C’est ainsi que l’on voit des règles de ce type se matérialiser :
- Les formations ayant une durée inférieure à X jours/heures et coûtant moins de X euros par participant ne seront évaluées qu’au niveau 1.
- Les formations ayant une durée supérieure à X jours/heures, coûtant au moins X euros par participant et ayant été demandées par une direction seront évaluées jusqu’au niveau 4.
- Etc.
4. Une fois qu’elles ont été écrites, testez les règles pour voir quel pourcentage de vos formations sont évaluées jusqu’à tel ou tel niveau. Des ajustements sont évidemment possibles, notamment si vous vous retrouvez avec la très grande majorité des formations évaluées uniquement au niveau 1 ou, a contrario, évaluées jusqu’au niveau 4.
5. Une fois que cette modélisation est à peu près stable, vous disposerez d’un excellent outil de priorisation.

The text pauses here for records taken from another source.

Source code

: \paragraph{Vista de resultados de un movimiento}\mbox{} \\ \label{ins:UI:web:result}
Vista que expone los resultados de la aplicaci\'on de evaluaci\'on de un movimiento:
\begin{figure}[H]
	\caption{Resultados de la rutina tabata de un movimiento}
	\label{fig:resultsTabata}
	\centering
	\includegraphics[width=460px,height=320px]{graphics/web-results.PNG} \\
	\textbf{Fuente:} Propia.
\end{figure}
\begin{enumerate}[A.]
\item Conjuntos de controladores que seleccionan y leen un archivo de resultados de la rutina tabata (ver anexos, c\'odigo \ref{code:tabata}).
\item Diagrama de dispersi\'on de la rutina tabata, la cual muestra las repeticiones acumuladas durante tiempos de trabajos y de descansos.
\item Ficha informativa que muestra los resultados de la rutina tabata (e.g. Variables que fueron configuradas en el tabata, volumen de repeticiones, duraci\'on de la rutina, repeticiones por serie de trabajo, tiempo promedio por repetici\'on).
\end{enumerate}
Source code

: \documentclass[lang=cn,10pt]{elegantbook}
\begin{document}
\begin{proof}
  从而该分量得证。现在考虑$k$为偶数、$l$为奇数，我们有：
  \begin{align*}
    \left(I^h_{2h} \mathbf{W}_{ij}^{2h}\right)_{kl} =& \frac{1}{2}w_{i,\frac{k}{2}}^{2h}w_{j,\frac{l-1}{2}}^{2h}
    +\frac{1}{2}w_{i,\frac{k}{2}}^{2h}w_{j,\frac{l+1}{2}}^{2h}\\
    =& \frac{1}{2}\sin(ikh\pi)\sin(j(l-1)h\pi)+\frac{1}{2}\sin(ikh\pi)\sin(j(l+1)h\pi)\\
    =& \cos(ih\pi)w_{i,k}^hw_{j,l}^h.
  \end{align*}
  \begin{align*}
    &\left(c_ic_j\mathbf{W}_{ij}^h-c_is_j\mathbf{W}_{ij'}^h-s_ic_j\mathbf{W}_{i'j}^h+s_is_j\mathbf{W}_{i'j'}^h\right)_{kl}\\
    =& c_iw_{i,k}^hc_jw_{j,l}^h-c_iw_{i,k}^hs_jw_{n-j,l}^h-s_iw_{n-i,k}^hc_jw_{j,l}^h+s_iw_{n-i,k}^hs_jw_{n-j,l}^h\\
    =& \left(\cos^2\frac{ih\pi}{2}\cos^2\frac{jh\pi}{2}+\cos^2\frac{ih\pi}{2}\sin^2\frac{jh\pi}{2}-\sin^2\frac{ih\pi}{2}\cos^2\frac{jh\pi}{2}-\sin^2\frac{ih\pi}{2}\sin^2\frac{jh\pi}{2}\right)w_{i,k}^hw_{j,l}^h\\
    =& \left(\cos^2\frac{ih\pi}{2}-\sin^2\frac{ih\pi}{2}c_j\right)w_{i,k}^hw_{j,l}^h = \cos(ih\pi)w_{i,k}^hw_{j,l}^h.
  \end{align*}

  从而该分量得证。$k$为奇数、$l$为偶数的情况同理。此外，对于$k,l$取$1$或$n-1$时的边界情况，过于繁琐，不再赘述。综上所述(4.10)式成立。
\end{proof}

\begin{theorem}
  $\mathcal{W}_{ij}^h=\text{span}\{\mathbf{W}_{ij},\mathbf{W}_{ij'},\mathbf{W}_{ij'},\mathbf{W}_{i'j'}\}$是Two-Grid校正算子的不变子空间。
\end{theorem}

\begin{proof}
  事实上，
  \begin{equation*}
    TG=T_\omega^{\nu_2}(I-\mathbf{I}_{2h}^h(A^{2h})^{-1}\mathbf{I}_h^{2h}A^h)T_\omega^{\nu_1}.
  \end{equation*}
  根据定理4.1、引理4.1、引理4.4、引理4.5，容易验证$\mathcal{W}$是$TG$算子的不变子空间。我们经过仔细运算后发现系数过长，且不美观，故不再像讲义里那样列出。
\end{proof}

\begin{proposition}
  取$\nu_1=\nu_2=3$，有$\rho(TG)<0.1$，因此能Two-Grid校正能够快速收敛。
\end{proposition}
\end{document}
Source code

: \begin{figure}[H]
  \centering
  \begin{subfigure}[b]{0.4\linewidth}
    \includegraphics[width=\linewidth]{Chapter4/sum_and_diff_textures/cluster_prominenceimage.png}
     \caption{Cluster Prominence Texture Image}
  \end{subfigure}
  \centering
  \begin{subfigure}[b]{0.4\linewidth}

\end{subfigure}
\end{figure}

Logiquement, si l’on est cohérents, en cas de restrictions budgétaires, ce sont les formations évaluées uniquement au niveau 1 qui devraient être retirées, puis celles évaluées uniquement jusqu’au niveau 2 si besoin. En effet, si elles ne sont évaluées qu’à ce niveau, c’est que les résultats attendus correspondent justement à l’objet de ce niveau : ce sont des formations qui visent prioritairement la satisfaction des apprenants ou leur apprentissage (niveaux 1 et 2), mais pas l’impact sur le terrain (niveaux 3 et 4).
Ainsi, l’effort de formation se concentre là où il y a le plus de valeur à générer (montée en compétences réelle des apprenants sur le terrain et impact organisationnel) et là où les commanditaires ont le plus d’attentes (et ils sont, accessoirement, ceux qui décident généralement de l’allocation des budgets).
C’est une chasse au “gaspillage” pragmatique, dans la lignée de pratiques héritées du Lean Management, qui ne se limite pas à la chasse aux coûts : elle permet d’aligner les ressources sur les objectifs stratégiques et, donc, prioritaires de l’entreprise.
Pour les formations peu ou pas stratégiques (uniquement évaluées au niveau 1, voire jusqu’au niveau 2), d’autres modalités d’apprentissage pourront être trouvées (par ex. accès à des modules de formation en ligne, utilisation du CPF à titre personnel exclusivement, etc.). Mais elles ne sont plus gérées comme de véritables projets de formation qui exigent des ressources conséquentes, à commencer par le temps et l’énergie des acteurs de la formation. Pour faire “plus avec moins” et, surtout, pour obtenir plus avec moins, il est en effet essentiel de concentrer ses ressources sur les formations processus.